Saved data entries
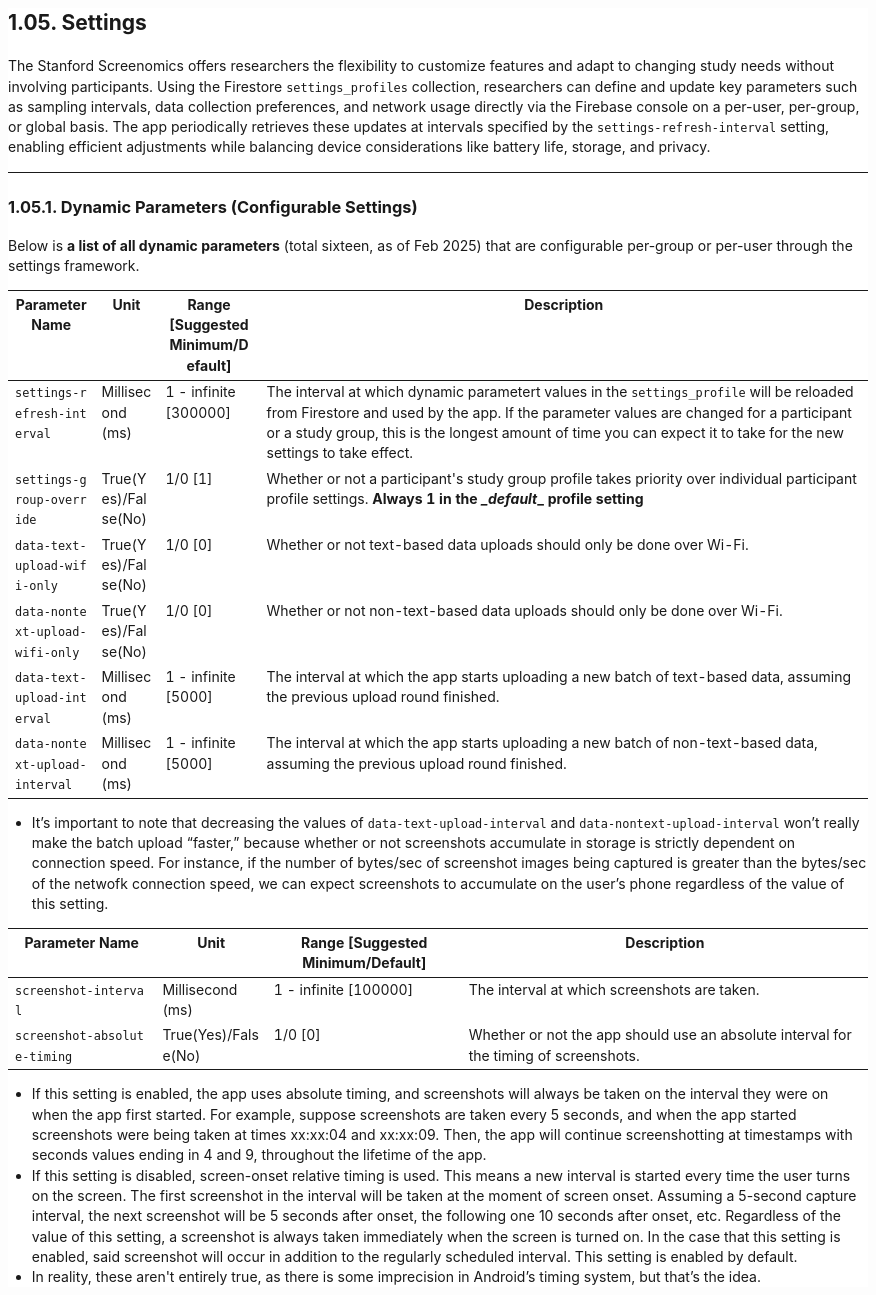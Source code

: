 ## 1.05. Settings

The Stanford Screenomics offers researchers the flexibility to customize features and adapt to changing study needs without involving participants. Using the Firestore `settings_profiles` collection, researchers can define and update key parameters such as sampling intervals, data collection preferences, and network usage directly via the Firebase console on a per-user, per-group, or global basis. The app periodically retrieves these updates at intervals specified by the `settings-refresh-interval` setting, enabling efficient adjustments while balancing device considerations like battery life, storage, and privacy.

---

### 1.05.1. Dynamic Parameters (Configurable Settings)

Below is **a list of all dynamic parameters** (total sixteen, as of Feb 2025) that are configurable per-group or per-user through the settings framework.

| Parameter Name | Unit | Range [Suggested Minimum/Default] | Description |
|---|---|---|---|
| `settings-refresh-interval` | Millisecond (ms) | 1 - infinite [300000] | The interval at which dynamic parametert values in the `settings_profile` will be reloaded from Firestore and used by the app. If the parameter values are changed for a participant or a study group, this is the longest amount of time you can expect it to take for the new settings to take effect. |
| `settings-group-override` | True(Yes)/False(No) | 1/0 [1] | Whether or not a participant's study group profile takes priority over individual participant profile settings. **Always 1 in the _\_default_\_ profile setting**|
| `data-text-upload-wifi-only` | True(Yes)/False(No) | 1/0 [0] | Whether or not text-based data uploads should only be done over Wi-Fi. |
| `data-nontext-upload-wifi-only` | True(Yes)/False(No) | 1/0 [0] | Whether or not non-text-based data uploads should only be done over Wi-Fi. |
| `data-text-upload-interval` | Millisecond (ms) | 1 - infinite [5000] | The interval at which the app starts uploading a new batch of text-based data, assuming the previous upload round finished. |
| `data-nontext-upload-interval` | Millisecond (ms) | 1 - infinite [5000] | The interval at which the app starts uploading a new batch of non-text-based data, assuming the previous upload round finished. |

- It’s important to note that decreasing the values of `data-text-upload-interval` and `data-nontext-upload-interval` won’t really make the batch upload “faster,” because whether or not screenshots accumulate in storage is strictly dependent on connection speed. For instance, if the number of bytes/sec of screenshot images being captured is greater than the bytes/sec of the netwofk connection speed, we can expect screenshots to accumulate on the user’s phone regardless of the value of this setting.

| Parameter Name | Unit | Range [Suggested Minimum/Default] | Description |
|---|---|---|---|
| `screenshot-interval` | Millisecond (ms) | 1 - infinite [100000] | The interval at which screenshots are taken. |
| `screenshot-absolute-timing` | True(Yes)/False(No) | 1/0 [0] | Whether or not the app should use an absolute interval for the timing of screenshots. |

- If this setting is enabled, the app uses absolute timing, and screenshots will always be taken on the interval they were on when the app first started. For example, suppose screenshots are taken every 5 seconds, and when the app started screenshots were being taken at times xx:xx:04 and xx:xx:09. Then, the app will continue screenshotting at timestamps with seconds values ending in 4 and 9, throughout the lifetime of the app.
- If this setting is disabled, screen-onset relative timing is used. This means a new interval is started every time the user turns on the screen. The first screenshot in the interval will be taken at the moment of screen onset. Assuming a 5-second capture interval, the next screenshot will be 5 seconds after onset, the following one 10 seconds after onset, etc. Regardless of the value of this setting, a screenshot is always taken immediately when the screen is turned on. In the case that this setting is enabled, said screenshot will occur in addition to the regularly scheduled interval. This setting is enabled by default.
- In reality, these aren't entirely true, as there is some imprecision in Android’s timing system, but that’s the idea.
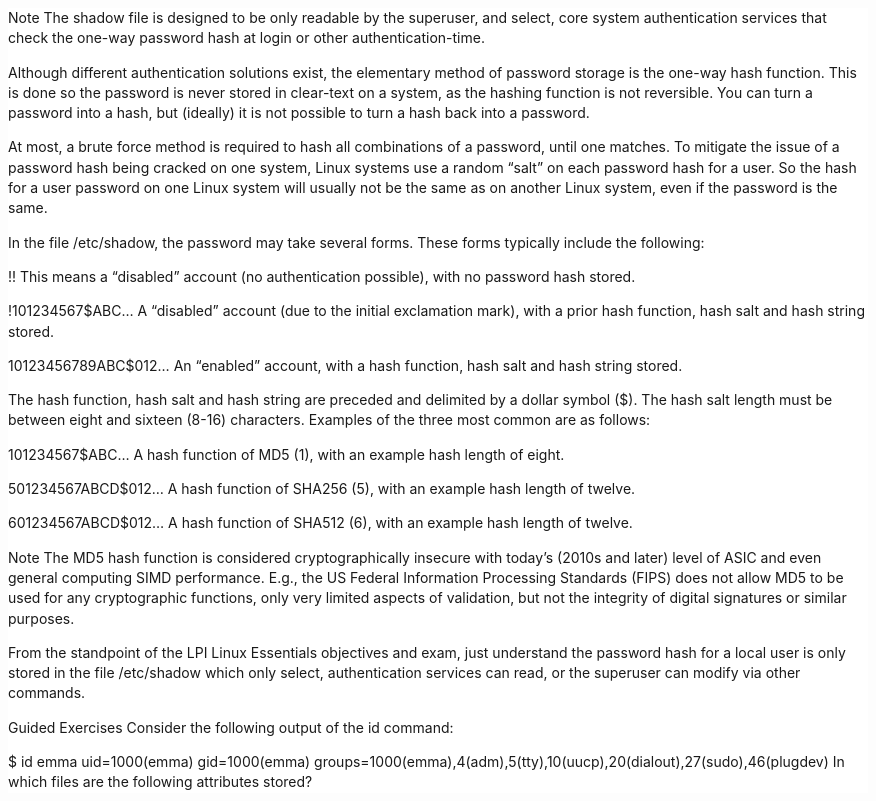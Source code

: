 Note
The shadow file is designed to be only readable by the superuser, and select, core system authentication services that check the one-way password hash at login or other authentication-time.

Although different authentication solutions exist, the elementary method of password storage is the one-way hash function. This is done so the password is never stored in clear-text on a system, as the hashing function is not reversible. You can turn a password into a hash, but (ideally) it is not possible to turn a hash back into a password.

At most, a brute force method is required to hash all combinations of a password, until one matches. To mitigate the issue of a password hash being cracked on one system, Linux systems use a random “salt” on each password hash for a user. So the hash for a user password on one Linux system will usually not be the same as on another Linux system, even if the password is the same.

In the file /etc/shadow, the password may take several forms. These forms typically include the following:

!!
This means a “disabled” account (no authentication possible), with no password hash stored.

!$1$01234567$ABC…​
A “disabled” account (due to the initial exclamation mark), with a prior hash function, hash salt and hash string stored.

$1$0123456789ABC$012…​
An “enabled” account, with a hash function, hash salt and hash string stored.

The hash function, hash salt and hash string are preceded and delimited by a dollar symbol ($). The hash salt length must be between eight and sixteen (8-16) characters. Examples of the three most common are as follows:

$1$01234567$ABC…​
A hash function of MD5 (1), with an example hash length of eight.

$5$01234567ABCD$012…​
A hash function of SHA256 (5), with an example hash length of twelve.

$6$01234567ABCD$012…​
A hash function of SHA512 (6), with an example hash length of twelve.

Note
The MD5 hash function is considered cryptographically insecure with today’s (2010s and later) level of ASIC and even general computing SIMD performance. E.g., the US Federal Information Processing Standards (FIPS) does not allow MD5 to be used for any cryptographic functions, only very limited aspects of validation, but not the integrity of digital signatures or similar purposes.

From the standpoint of the LPI Linux Essentials objectives and exam, just understand the password hash for a local user is only stored in the file /etc/shadow which only select, authentication services can read, or the superuser can modify via other commands.

Guided Exercises
Consider the following output of the id command:

$ id emma
uid=1000(emma) gid=1000(emma) groups=1000(emma),4(adm),5(tty),10(uucp),20(dialout),27(sudo),46(plugdev)
In which files are the following attributes stored?
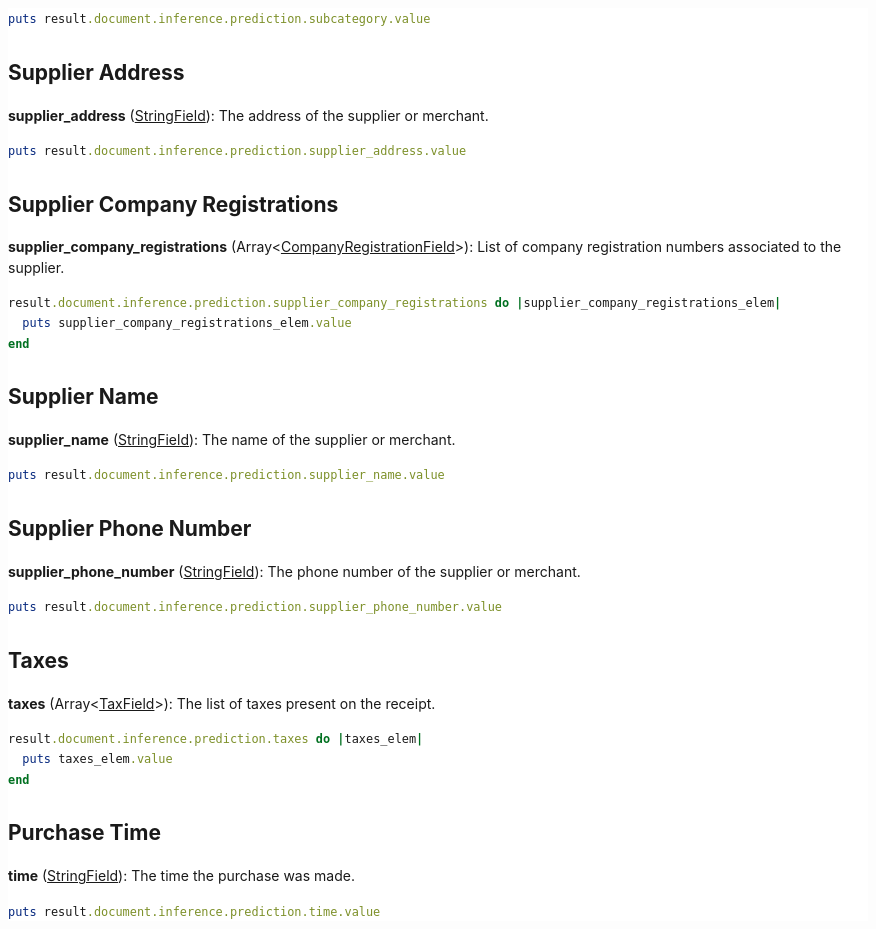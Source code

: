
 ```rb
puts result.document.inference.prediction.subcategory.value
```

## Supplier Address
**supplier_address** ([StringField](#string-field)): The address of the supplier or merchant.

```rb
puts result.document.inference.prediction.supplier_address.value
```

## Supplier Company Registrations
**supplier_company_registrations** (Array<[CompanyRegistrationField](#company-registration-field)>): List of company registration numbers associated to the supplier.

```rb
result.document.inference.prediction.supplier_company_registrations do |supplier_company_registrations_elem|
  puts supplier_company_registrations_elem.value
end
```

## Supplier Name
**supplier_name** ([StringField](#string-field)): The name of the supplier or merchant.

```rb
puts result.document.inference.prediction.supplier_name.value
```

## Supplier Phone Number
**supplier_phone_number** ([StringField](#string-field)): The phone number of the supplier or merchant.

```rb
puts result.document.inference.prediction.supplier_phone_number.value
```

## Taxes
**taxes** (Array<[TaxField](#taxes-field)>): The list of taxes present on the receipt.

```rb
result.document.inference.prediction.taxes do |taxes_elem|
  puts taxes_elem.value
end
```

## Purchase Time
**time** ([StringField](#string-field)): The time the purchase was made.

```rb
puts result.document.inference.prediction.time.value
```
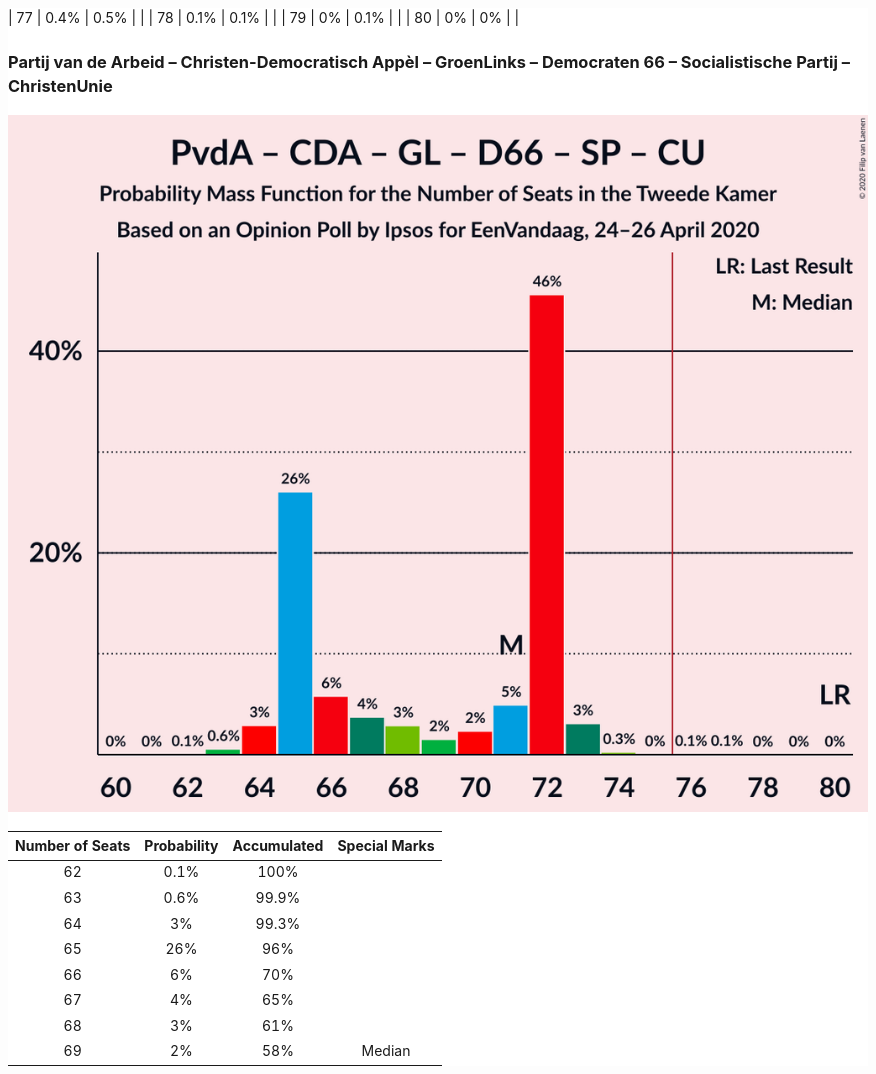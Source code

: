 | 77 | 0.4% | 0.5% |  |
| 78 | 0.1% | 0.1% |  |
| 79 | 0% | 0.1% |  |
| 80 | 0% | 0% |  |

### Partij van de Arbeid – Christen-Democratisch Appèl – GroenLinks – Democraten 66 – Socialistische Partij – ChristenUnie

![Graph with seats probability mass function not yet produced](2020-04-26-Ipsos-coalitions-seats-pmf-pvda–cda–gl–d66–sp–cu.png "Seats Probability Mass Function")

| Number of Seats | Probability | Accumulated | Special Marks |
|:---------------:|:-----------:|:-----------:|:-------------:|
| 62 | 0.1% | 100% |  |
| 63 | 0.6% | 99.9% |  |
| 64 | 3% | 99.3% |  |
| 65 | 26% | 96% |  |
| 66 | 6% | 70% |  |
| 67 | 4% | 65% |  |
| 68 | 3% | 61% |  |
| 69 | 2% | 58% | Median |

## WHAT TO PRODUCE:
None of the pictures should appear; repeat the records exactly otherwise.

## RESULT BELOW:
Source code

: ## 1.05. Settings

The Stanford Screenomics offers researchers the flexibility to customize features and adapt to changing study needs without involving participants. Using the Firestore `settings_profiles` collection, researchers can define and update key parameters such as sampling intervals, data collection preferences, and network usage directly via the Firebase console on a per-user, per-group, or global basis. The app periodically retrieves these updates at intervals specified by the `settings-refresh-interval` setting, enabling efficient adjustments while balancing device considerations like battery life, storage, and privacy.

---

### 1.05.1. Dynamic Parameters (Configurable Settings)

Below is **a list of all dynamic parameters** (total sixteen, as of Feb 2025) that are configurable per-group or per-user through the settings framework.

| Parameter Name | Unit | Range [Suggested Minimum/Default] | Description |
|---|---|---|---|
| `settings-refresh-interval` | Millisecond (ms) | 1 - infinite [300000] | The interval at which dynamic parametert values in the `settings_profile` will be reloaded from Firestore and used by the app. If the parameter values are changed for a participant or a study group, this is the longest amount of time you can expect it to take for the new settings to take effect. |
| `settings-group-override` | True(Yes)/False(No) | 1/0 [1] | Whether or not a participant's study group profile takes priority over individual participant profile settings. **Always 1 in the _\_default_\_ profile setting**|
| `data-text-upload-wifi-only` | True(Yes)/False(No) | 1/0 [0] | Whether or not text-based data uploads should only be done over Wi-Fi. |
| `data-nontext-upload-wifi-only` | True(Yes)/False(No) | 1/0 [0] | Whether or not non-text-based data uploads should only be done over Wi-Fi. |
| `data-text-upload-interval` | Millisecond (ms) | 1 - infinite [5000] | The interval at which the app starts uploading a new batch of text-based data, assuming the previous upload round finished. |
| `data-nontext-upload-interval` | Millisecond (ms) | 1 - infinite [5000] | The interval at which the app starts uploading a new batch of non-text-based data, assuming the previous upload round finished. |

- It’s important to note that decreasing the values of `data-text-upload-interval` and `data-nontext-upload-interval` won’t really make the batch upload “faster,” because whether or not screenshots accumulate in storage is strictly dependent on connection speed. For instance, if the number of bytes/sec of screenshot images being captured is greater than the bytes/sec of the netwofk connection speed, we can expect screenshots to accumulate on the user’s phone regardless of the value of this setting.

| Parameter Name | Unit | Range [Suggested Minimum/Default] | Description |
|---|---|---|---|
| `screenshot-interval` | Millisecond (ms) | 1 - infinite [100000] | The interval at which screenshots are taken. |
| `screenshot-absolute-timing` | True(Yes)/False(No) | 1/0 [0] | Whether or not the app should use an absolute interval for the timing of screenshots. |

- If this setting is enabled, the app uses absolute timing, and screenshots will always be taken on the interval they were on when the app first started. For example, suppose screenshots are taken every 5 seconds, and when the app started screenshots were being taken at times xx:xx:04 and xx:xx:09. Then, the app will continue screenshotting at timestamps with seconds values ending in 4 and 9, throughout the lifetime of the app.
- If this setting is disabled, screen-onset relative timing is used. This means a new interval is started every time the user turns on the screen. The first screenshot in the interval will be taken at the moment of screen onset. Assuming a 5-second capture interval, the next screenshot will be 5 seconds after onset, the following one 10 seconds after onset, etc. Regardless of the value of this setting, a screenshot is always taken immediately when the screen is turned on. In the case that this setting is enabled, said screenshot will occur in addition to the regularly scheduled interval. This setting is enabled by default.
- In reality, these aren't entirely true, as there is some imprecision in Android’s timing system, but that’s the idea.
Source code

: Note
The shadow file is designed to be only readable by the superuser, and select, core system authentication services that check the one-way password hash at login or other authentication-time.

Although different authentication solutions exist, the elementary method of password storage is the one-way hash function. This is done so the password is never stored in clear-text on a system, as the hashing function is not reversible. You can turn a password into a hash, but (ideally) it is not possible to turn a hash back into a password.

At most, a brute force method is required to hash all combinations of a password, until one matches. To mitigate the issue of a password hash being cracked on one system, Linux systems use a random “salt” on each password hash for a user. So the hash for a user password on one Linux system will usually not be the same as on another Linux system, even if the password is the same.

In the file /etc/shadow, the password may take several forms. These forms typically include the following:

!!
This means a “disabled” account (no authentication possible), with no password hash stored.

!$1$01234567$ABC…​
A “disabled” account (due to the initial exclamation mark), with a prior hash function, hash salt and hash string stored.

$1$0123456789ABC$012…​
An “enabled” account, with a hash function, hash salt and hash string stored.

The hash function, hash salt and hash string are preceded and delimited by a dollar symbol ($). The hash salt length must be between eight and sixteen (8-16) characters. Examples of the three most common are as follows:

$1$01234567$ABC…​
A hash function of MD5 (1), with an example hash length of eight.

$5$01234567ABCD$012…​
A hash function of SHA256 (5), with an example hash length of twelve.

$6$01234567ABCD$012…​
A hash function of SHA512 (6), with an example hash length of twelve.

Note
The MD5 hash function is considered cryptographically insecure with today’s (2010s and later) level of ASIC and even general computing SIMD performance. E.g., the US Federal Information Processing Standards (FIPS) does not allow MD5 to be used for any cryptographic functions, only very limited aspects of validation, but not the integrity of digital signatures or similar purposes.

From the standpoint of the LPI Linux Essentials objectives and exam, just understand the password hash for a local user is only stored in the file /etc/shadow which only select, authentication services can read, or the superuser can modify via other commands.

Guided Exercises
Consider the following output of the id command:

$ id emma
uid=1000(emma) gid=1000(emma) groups=1000(emma),4(adm),5(tty),10(uucp),20(dialout),27(sudo),46(plugdev)
In which files are the following attributes stored?
Source code

:
 ```rb
puts result.document.inference.prediction.subcategory.value
```

## Supplier Address
**supplier_address** ([StringField](#string-field)): The address of the supplier or merchant.

```rb
puts result.document.inference.prediction.supplier_address.value
```

## Supplier Company Registrations
**supplier_company_registrations** (Array<[CompanyRegistrationField](#company-registration-field)>): List of company registration numbers associated to the supplier.

```rb
result.document.inference.prediction.supplier_company_registrations do |supplier_company_registrations_elem|
  puts supplier_company_registrations_elem.value
end
```

## Supplier Name
**supplier_name** ([StringField](#string-field)): The name of the supplier or merchant.

```rb
puts result.document.inference.prediction.supplier_name.value
```

## Supplier Phone Number
**supplier_phone_number** ([StringField](#string-field)): The phone number of the supplier or merchant.

```rb
puts result.document.inference.prediction.supplier_phone_number.value
```

## Taxes
**taxes** (Array<[TaxField](#taxes-field)>): The list of taxes present on the receipt.

```rb
result.document.inference.prediction.taxes do |taxes_elem|
  puts taxes_elem.value
end
```

## Purchase Time
**time** ([StringField](#string-field)): The time the purchase was made.

```rb
puts result.document.inference.prediction.time.value
```
Source code

: | 77 | 0.4% | 0.5% |  |
| 78 | 0.1% | 0.1% |  |
| 79 | 0% | 0.1% |  |
| 80 | 0% | 0% |  |

### Partij van de Arbeid – Christen-Democratisch Appèl – GroenLinks – Democraten 66 – Socialistische Partij – ChristenUnie

![Graph with seats probability mass function not yet produced](2020-04-26-Ipsos-coalitions-seats-pmf-pvda–cda–gl–d66–sp–cu.png "Seats Probability Mass Function")

| Number of Seats | Probability | Accumulated | Special Marks |
|:---------------:|:-----------:|:-----------:|:-------------:|
| 62 | 0.1% | 100% |  |
| 63 | 0.6% | 99.9% |  |
| 64 | 3% | 99.3% |  |
| 65 | 26% | 96% |  |
| 66 | 6% | 70% |  |
| 67 | 4% | 65% |  |
| 68 | 3% | 61% |  |
| 69 | 2% | 58% | Median |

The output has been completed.